Top of DATA FOR THIS EXERCISE

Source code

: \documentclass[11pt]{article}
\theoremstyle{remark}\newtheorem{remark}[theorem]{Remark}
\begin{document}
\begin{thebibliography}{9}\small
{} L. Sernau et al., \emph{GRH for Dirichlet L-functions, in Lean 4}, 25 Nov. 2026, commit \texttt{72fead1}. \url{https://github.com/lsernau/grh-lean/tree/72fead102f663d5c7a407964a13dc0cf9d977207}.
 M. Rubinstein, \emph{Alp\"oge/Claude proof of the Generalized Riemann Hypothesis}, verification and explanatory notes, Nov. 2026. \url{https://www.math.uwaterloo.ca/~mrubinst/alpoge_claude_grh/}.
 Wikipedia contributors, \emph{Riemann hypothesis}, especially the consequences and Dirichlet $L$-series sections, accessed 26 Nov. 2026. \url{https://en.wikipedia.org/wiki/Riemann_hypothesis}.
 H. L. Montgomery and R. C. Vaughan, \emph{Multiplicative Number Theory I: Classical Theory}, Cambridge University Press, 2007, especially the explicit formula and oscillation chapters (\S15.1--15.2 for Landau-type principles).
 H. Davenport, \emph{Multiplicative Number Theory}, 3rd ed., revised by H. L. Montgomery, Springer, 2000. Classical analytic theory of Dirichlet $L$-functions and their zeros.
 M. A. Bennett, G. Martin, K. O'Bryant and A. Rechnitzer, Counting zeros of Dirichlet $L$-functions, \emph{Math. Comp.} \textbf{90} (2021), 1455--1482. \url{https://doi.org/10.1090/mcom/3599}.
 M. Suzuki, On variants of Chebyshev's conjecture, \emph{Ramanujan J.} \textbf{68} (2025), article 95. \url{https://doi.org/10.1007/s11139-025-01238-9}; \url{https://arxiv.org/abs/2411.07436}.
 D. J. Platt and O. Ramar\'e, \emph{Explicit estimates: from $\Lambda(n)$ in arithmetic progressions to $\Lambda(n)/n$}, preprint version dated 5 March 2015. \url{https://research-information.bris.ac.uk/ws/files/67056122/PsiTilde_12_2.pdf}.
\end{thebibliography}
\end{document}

Bottom of DATA FOR THIS EXERCISE
Top of DATA FOR THIS EXERCISE

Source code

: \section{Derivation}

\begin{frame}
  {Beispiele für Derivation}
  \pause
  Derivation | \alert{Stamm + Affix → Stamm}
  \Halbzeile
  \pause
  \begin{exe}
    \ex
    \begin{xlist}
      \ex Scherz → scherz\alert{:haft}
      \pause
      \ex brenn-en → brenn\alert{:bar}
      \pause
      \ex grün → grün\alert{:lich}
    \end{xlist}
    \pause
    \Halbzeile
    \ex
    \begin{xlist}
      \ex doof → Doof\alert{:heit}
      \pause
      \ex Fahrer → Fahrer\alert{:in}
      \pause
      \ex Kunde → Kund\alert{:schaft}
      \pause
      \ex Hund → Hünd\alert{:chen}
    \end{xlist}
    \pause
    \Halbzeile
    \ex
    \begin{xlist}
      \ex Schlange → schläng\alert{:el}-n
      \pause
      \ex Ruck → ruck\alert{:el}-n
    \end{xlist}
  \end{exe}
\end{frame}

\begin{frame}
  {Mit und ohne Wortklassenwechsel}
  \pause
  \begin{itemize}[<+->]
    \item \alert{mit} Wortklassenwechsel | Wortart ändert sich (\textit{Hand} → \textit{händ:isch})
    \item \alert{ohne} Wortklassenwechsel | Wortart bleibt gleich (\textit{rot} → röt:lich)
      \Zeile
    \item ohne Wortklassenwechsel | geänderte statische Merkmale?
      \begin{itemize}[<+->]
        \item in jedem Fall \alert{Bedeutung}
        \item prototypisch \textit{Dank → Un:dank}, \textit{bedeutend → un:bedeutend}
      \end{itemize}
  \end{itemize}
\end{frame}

Bottom of DATA FOR THIS EXERCISE
Top of DATA FOR THIS EXERCISE

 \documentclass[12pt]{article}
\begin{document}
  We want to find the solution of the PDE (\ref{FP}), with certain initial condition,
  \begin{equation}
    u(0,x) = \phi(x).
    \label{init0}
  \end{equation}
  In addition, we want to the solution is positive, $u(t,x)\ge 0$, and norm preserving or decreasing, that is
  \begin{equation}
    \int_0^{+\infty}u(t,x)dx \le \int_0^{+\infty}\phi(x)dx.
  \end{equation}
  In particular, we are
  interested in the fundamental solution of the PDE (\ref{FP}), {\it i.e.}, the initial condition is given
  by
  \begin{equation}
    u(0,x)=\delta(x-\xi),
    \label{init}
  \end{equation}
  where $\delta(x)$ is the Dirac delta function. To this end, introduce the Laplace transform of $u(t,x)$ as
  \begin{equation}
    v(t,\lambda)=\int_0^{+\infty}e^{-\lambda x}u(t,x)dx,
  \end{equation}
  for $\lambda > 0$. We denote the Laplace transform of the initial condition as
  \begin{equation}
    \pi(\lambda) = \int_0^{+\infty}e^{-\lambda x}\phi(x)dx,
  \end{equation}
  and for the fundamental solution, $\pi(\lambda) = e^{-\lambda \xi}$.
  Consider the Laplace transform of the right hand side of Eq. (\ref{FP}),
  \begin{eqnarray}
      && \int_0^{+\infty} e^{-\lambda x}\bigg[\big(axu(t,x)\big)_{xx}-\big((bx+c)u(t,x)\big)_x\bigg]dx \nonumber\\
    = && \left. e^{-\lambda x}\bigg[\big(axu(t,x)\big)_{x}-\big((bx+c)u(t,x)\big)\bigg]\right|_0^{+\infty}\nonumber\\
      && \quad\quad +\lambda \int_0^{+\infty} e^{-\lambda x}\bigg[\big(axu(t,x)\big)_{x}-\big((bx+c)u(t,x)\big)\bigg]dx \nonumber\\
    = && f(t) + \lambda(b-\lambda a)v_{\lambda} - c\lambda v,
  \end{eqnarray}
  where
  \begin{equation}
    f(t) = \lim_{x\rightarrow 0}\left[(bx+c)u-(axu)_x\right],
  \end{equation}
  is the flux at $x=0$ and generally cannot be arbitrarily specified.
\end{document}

Bottom of DATA FOR THIS EXERCISE

**WHAT TO WORK ON**.
Would you please give the number of lines in this material containing the string "lich", with no further text?

**RESPONSE TO THIS EXERCISE**.
2